TRY IT ▸ Search the data below for the string "msgtype". Extract every line that contains it.

PROVIDED ENTRIES START

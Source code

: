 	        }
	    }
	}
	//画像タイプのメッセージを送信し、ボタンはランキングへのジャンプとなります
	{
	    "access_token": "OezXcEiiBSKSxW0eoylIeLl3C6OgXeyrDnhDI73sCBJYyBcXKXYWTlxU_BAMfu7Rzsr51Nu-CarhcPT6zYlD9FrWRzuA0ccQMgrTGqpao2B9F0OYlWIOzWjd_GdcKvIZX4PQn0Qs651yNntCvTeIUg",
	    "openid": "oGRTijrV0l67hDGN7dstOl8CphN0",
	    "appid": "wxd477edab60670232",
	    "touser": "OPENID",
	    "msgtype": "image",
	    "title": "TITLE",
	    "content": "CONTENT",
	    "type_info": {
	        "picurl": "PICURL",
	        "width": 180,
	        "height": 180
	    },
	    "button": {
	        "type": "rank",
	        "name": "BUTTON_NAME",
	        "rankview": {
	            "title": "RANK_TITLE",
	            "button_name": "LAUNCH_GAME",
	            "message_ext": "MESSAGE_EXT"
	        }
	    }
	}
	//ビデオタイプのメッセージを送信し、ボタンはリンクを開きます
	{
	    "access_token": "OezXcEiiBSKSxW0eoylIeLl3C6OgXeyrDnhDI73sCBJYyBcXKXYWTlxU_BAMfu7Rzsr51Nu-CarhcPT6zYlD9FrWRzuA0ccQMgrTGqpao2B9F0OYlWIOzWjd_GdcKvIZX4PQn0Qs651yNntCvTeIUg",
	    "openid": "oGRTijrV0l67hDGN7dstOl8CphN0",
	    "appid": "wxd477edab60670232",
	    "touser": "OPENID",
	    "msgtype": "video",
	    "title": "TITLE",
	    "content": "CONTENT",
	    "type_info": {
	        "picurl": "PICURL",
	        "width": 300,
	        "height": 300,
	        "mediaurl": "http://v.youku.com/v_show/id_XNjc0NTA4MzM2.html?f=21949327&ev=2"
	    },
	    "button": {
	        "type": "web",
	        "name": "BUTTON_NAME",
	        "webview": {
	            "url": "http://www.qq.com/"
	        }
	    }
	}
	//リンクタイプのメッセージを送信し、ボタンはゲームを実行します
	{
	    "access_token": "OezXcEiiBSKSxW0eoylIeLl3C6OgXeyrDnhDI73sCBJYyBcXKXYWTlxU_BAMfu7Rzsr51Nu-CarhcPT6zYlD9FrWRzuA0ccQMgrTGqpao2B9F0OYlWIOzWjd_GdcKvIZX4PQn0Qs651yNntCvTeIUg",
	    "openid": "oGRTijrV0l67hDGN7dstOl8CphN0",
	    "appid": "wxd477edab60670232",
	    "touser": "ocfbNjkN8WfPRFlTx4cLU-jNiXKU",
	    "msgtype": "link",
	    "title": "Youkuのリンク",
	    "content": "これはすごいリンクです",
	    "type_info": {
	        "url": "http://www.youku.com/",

PROVIDED ENTRIES END

EXPECTED ANSWER ▸
	    "msgtype": "image",
	    "msgtype": "video",
	    "msgtype": "link",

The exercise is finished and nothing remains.